I wandered over to the playhouse at the back of the patio and picked up a pinecone. That’s when I noticed a homemade sign hung over the knob on the front door. Decorated with butterfly stickers and a cheery red yarn hanger, I recognized its distinctive penmanship.
“That’s a nice sign,” I told Allie.
“Thanks,"she answered, "I wrote it. Do you know why it says Stay Out?”
I had no idea. She’s usually a lot more hospitable than that.
“Because it’s a mess in there,” she stated matter-of-factly.

You know, she’s a genius. I gotta try that at my house.

Treasures and honesty. You can learn a lot hanging out with preschoolers.

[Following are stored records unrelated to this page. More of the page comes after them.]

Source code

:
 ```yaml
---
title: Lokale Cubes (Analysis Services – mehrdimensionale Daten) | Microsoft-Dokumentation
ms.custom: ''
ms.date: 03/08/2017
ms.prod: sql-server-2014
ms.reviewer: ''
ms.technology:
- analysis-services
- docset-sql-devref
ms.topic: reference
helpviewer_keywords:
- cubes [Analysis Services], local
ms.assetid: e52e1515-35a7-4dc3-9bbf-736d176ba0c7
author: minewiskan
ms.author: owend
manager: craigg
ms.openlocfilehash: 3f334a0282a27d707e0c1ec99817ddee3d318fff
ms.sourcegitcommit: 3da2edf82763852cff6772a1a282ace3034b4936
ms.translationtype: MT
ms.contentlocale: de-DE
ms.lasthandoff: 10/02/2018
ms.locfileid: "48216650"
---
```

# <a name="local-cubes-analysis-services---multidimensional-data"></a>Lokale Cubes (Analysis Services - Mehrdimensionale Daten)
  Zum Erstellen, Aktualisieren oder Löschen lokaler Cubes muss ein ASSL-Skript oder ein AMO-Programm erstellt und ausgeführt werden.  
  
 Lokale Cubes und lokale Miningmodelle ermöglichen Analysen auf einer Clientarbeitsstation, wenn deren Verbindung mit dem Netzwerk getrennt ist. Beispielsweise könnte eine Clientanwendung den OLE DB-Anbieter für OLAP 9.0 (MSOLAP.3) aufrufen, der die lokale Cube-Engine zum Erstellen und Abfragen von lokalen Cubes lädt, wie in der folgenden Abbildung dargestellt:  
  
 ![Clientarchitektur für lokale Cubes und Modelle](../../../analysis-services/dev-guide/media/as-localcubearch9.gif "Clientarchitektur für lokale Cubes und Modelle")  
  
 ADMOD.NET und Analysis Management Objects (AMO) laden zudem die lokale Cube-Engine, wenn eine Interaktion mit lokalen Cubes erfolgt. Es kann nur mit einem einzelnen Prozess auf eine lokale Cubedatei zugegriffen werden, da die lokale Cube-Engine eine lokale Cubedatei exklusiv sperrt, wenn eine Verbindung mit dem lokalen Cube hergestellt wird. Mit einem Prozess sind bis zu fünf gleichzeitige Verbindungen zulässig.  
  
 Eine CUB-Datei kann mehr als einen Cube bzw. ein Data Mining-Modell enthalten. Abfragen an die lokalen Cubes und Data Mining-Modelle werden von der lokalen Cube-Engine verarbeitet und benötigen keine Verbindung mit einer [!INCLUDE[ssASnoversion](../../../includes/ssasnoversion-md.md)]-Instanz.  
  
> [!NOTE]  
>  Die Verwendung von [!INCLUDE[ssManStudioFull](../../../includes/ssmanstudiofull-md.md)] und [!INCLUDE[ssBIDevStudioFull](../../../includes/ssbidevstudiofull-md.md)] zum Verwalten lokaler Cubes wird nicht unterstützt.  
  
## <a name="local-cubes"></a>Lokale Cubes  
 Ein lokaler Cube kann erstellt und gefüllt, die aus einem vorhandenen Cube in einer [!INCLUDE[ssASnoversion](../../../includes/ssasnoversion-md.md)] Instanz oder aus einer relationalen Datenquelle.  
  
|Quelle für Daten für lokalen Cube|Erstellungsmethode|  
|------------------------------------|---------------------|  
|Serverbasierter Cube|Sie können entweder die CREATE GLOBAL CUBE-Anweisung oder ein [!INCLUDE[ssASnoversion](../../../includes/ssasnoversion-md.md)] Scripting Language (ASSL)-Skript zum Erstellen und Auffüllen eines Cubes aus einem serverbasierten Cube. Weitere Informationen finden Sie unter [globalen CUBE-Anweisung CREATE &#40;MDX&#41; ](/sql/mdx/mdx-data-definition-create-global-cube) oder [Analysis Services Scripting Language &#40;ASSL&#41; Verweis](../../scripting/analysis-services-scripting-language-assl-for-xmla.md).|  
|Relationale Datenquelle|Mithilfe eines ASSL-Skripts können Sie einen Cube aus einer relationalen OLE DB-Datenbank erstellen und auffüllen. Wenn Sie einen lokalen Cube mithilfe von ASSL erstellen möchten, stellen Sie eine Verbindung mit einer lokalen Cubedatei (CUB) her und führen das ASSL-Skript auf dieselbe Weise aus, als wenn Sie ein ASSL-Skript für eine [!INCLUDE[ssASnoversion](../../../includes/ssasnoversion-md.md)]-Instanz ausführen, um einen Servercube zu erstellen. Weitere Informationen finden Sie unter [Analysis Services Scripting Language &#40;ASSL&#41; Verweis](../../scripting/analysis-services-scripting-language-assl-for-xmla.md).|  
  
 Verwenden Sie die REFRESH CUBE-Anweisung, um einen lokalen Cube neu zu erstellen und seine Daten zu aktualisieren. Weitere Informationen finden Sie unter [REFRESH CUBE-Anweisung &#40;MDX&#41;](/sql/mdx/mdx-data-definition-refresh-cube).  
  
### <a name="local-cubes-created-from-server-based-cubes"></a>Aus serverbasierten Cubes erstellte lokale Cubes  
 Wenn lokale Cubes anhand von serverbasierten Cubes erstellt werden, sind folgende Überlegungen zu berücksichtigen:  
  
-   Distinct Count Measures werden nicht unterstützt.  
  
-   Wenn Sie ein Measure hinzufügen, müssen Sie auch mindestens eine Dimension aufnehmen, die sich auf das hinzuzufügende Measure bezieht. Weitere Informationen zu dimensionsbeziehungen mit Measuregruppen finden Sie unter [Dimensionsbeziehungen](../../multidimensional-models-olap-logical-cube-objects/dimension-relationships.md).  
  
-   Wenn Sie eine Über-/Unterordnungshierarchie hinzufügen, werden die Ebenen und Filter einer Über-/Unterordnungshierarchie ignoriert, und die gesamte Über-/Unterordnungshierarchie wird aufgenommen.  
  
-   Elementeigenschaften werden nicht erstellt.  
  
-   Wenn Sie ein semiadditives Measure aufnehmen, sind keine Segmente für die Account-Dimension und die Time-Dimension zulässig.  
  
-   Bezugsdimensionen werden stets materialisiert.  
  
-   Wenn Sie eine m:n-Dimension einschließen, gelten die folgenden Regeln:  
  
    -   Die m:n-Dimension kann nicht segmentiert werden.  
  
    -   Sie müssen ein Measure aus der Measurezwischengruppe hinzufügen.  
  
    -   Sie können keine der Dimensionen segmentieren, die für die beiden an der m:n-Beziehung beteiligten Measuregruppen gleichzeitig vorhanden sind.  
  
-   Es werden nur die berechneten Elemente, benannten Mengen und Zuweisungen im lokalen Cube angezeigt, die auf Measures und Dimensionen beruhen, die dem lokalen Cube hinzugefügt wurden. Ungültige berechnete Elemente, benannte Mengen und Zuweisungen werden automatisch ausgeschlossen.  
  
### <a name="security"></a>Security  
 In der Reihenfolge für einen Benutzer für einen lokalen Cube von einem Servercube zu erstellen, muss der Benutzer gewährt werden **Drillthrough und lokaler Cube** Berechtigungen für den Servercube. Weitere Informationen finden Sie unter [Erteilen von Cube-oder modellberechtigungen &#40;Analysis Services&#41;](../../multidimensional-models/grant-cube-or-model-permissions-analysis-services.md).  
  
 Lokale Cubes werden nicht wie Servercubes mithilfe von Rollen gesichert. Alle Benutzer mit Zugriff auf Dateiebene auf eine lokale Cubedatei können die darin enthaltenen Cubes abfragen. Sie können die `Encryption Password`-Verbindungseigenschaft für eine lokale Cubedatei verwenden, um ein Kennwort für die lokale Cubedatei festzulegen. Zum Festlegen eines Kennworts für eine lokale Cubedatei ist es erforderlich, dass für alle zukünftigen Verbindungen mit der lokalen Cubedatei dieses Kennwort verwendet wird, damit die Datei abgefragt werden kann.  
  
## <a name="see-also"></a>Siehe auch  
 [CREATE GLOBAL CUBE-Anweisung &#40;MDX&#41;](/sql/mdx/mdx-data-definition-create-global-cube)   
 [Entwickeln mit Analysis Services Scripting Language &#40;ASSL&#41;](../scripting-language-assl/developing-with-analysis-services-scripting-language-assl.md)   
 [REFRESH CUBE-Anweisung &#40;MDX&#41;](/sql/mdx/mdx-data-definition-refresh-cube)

Tuesday, February 26, 2013

True Confessions

It’s time to come clean.  I drive too fast.  Sometimes. You knew that already?  Well, you faithful winepress reader, you.  Thanks!
It’s not right, though, and I feel terrible about it.  And it’s bugging me a lot tonight because—brace yourself—I drove like an idiot today.  I got in my truck, slammed the door hard (making sure my fingers were out of the way), and then I got out on the open road where I . . . drove too fast.
You might be wondering how an idiot drives.  Then again, you probably already know. Try to reign in your imagination here—it wasn’t that bad. Although some guy got mad at me and thought I was tailgating him so he slowed down to ten miles per hour and then I was tailgating him.  Then we were both mad.
So why am I telling you about it?  Because the Pioneer Woman—who just happens to be my blogging idol at the moment—said I shouldn't be afraid to embarrass myself by telling you humiliating things I've done. See, you and my most vocal reader—that guy with the interesting name “Anonymous”—are my peeps. I know I can be real with you.  It's good to admit my failures and confess that when I drive like an idiot it's stupid. 
So, if you happen to know that guy in the car who slowed down to the speed of . . . nothing . . . and made me miss that light, would you tell him for me—nice car.
You thought I was going to say something else, didn’t you?  Confession is one thing. Apologies are another. I'm not perfect, you know.